その冬があけて、五月になると魔力なしでも雪が解け始める。そしてようやく小さな花が咲き、新緑の季節が過ぎるとつかの間の夏がやってくる。七月になると夏を祝って王城では舞踏会が開かれる。
一年前は国王が死去して間もなくだったため舞踏会は当然のことながら中止された。
だが、今年は新しい国王が順調に国を統治してくれているため、舞踏会が開催されることになったと、貴族たちは沸き立っている。
先王を殺したナダル王国が落ち着き、やっと足を長くして眠れるのだと。
そして舞踏会が開けるのだと。
街のドレスショップがにぎわいだしたのは六月に入ったころだ。
仕立て屋は大急ぎで帝国から生地を輸入しはじめた。
「一番豪華な仕立てにするんだ。

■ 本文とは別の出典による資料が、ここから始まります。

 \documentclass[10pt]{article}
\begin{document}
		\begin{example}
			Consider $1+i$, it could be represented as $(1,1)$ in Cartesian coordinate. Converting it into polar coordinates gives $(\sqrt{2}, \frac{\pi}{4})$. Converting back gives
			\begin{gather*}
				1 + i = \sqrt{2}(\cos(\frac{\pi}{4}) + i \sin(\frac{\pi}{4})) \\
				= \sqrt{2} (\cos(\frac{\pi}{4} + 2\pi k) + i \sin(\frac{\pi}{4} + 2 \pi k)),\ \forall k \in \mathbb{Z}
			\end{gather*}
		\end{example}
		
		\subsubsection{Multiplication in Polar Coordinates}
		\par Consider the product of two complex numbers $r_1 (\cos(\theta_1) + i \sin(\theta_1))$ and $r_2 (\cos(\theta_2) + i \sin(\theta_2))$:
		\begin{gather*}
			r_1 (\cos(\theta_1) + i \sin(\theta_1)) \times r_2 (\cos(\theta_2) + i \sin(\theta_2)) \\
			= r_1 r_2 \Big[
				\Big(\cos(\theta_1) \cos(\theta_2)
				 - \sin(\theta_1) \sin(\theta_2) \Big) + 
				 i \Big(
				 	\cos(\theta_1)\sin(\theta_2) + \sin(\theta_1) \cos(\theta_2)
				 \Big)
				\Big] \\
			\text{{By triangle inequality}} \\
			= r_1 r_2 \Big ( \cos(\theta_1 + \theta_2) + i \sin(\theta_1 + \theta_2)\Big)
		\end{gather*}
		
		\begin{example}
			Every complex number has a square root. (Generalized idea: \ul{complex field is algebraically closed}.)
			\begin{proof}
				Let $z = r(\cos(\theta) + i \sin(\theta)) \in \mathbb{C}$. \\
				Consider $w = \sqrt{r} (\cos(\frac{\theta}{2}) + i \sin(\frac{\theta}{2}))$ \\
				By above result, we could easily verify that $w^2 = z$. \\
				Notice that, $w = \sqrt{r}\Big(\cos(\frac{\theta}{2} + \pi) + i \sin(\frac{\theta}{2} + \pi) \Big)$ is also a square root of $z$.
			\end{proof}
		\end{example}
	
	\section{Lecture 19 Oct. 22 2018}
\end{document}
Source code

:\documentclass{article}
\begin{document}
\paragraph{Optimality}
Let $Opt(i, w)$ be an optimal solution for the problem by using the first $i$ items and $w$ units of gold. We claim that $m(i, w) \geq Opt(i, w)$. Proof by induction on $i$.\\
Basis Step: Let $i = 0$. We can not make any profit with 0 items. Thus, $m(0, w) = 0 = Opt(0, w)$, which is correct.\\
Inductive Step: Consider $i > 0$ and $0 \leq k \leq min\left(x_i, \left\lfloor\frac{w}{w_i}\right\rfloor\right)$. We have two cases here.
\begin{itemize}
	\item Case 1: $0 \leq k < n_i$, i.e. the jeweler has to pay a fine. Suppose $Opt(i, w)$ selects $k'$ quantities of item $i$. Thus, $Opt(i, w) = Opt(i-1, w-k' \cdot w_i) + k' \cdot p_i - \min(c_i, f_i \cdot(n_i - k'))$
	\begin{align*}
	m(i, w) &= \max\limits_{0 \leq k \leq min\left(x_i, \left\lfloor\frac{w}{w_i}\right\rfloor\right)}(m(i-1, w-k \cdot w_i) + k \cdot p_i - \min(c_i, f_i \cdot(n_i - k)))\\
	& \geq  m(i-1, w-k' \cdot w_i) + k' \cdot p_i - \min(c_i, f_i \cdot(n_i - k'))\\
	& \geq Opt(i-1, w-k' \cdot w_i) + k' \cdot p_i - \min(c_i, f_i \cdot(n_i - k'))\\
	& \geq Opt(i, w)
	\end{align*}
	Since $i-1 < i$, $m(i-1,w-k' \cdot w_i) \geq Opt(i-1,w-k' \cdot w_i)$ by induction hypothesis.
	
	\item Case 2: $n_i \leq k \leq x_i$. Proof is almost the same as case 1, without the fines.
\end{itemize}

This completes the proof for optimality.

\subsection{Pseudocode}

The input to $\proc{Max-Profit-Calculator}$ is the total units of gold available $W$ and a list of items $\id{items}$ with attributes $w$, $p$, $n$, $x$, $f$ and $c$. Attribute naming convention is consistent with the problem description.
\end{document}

侮られてはならないぞ」
デュランダルは王城ご用達の仕立て屋を呼び、自分とシェリアの舞踏会の衣装について打合せを行っていた。
ペアの衣装にするつもりだ。
他の誰もが納得するようなカップルにならなくては。
「では、陛下。この濃紺のサテンなどはいかがでしょう?今帝国ではサテンが流行りですし、濃紺であればお二人の髪色のどちらにも映えます」
「それにしよう」
おおむね決まってきた。
と、そこへラインハルトがやってきた。
「陛下。至急の案件で申し訳ございません。メルディスが帰ってきました」
「そうか。何かあったのか?」
「それが……」
言いにくそうにしたのでデュランダルは切り上げることにした。
「ではよろしく頼むぞ」
「はっ」
◇
メルディスの顔をみればマルコー領の首尾はうまくいったことはわかった。
「順調なんだな」
「はい」
落ち着いて答える。
「マルコー国の元首だったヤリスが小麦の生産再開に関して大喜びで、領主となった今、ようやく小麦の生産ができるとやる気満々です。ただ……」
ただ?
何やら不穏な顔になる。
「何か気になることでも?」
「ヤリスの部下として働いていた男がいまして」
言いにくそうに少し視線をそらせた。
「どうやらオルベリアから亡命してきたようなんです」
「亡命? ということは貴族か?」
「はい」
オルベリアは平民は他国への移動を禁じていない。とすれば、オルベリアでの地位があやうくなった貴族としか考えられない。
「リーグと名乗っております」
「なんだと?」
「ダニエル・リーグと」
声がでなくなってしまった。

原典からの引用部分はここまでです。